(Data for review Opens)

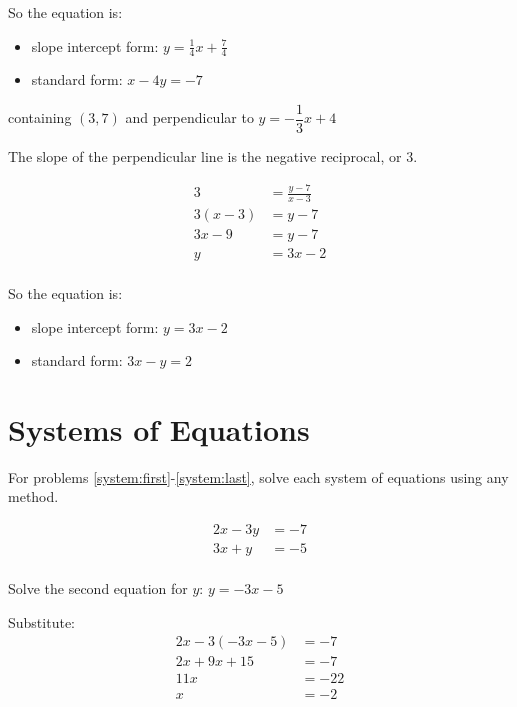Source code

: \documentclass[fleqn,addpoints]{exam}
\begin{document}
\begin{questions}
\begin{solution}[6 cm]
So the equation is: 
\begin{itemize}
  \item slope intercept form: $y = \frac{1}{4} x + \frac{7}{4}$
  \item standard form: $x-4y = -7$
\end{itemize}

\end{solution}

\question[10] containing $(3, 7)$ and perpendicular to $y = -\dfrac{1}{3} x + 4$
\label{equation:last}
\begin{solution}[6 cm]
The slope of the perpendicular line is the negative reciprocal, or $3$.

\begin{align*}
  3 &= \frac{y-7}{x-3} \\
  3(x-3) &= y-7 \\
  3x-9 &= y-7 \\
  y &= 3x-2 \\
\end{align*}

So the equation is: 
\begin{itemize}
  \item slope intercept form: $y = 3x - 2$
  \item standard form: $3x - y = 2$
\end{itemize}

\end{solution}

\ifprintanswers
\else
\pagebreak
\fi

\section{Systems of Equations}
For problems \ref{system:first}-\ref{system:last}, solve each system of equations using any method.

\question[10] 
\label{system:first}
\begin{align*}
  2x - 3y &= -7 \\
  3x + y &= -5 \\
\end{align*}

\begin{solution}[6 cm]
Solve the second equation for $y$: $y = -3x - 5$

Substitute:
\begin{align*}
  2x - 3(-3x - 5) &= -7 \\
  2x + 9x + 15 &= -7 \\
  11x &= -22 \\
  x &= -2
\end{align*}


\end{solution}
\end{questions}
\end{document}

(Data for review Closes)

Requirement:
What lines in the entries contain "slope"? Report each one by copying it.

Answer space:
  \item slope intercept form: $y = \frac{1}{4} x + \frac{7}{4}$
The slope of the perpendicular line is the negative reciprocal, or $3$.
  \item slope intercept form: $y = 3x - 2$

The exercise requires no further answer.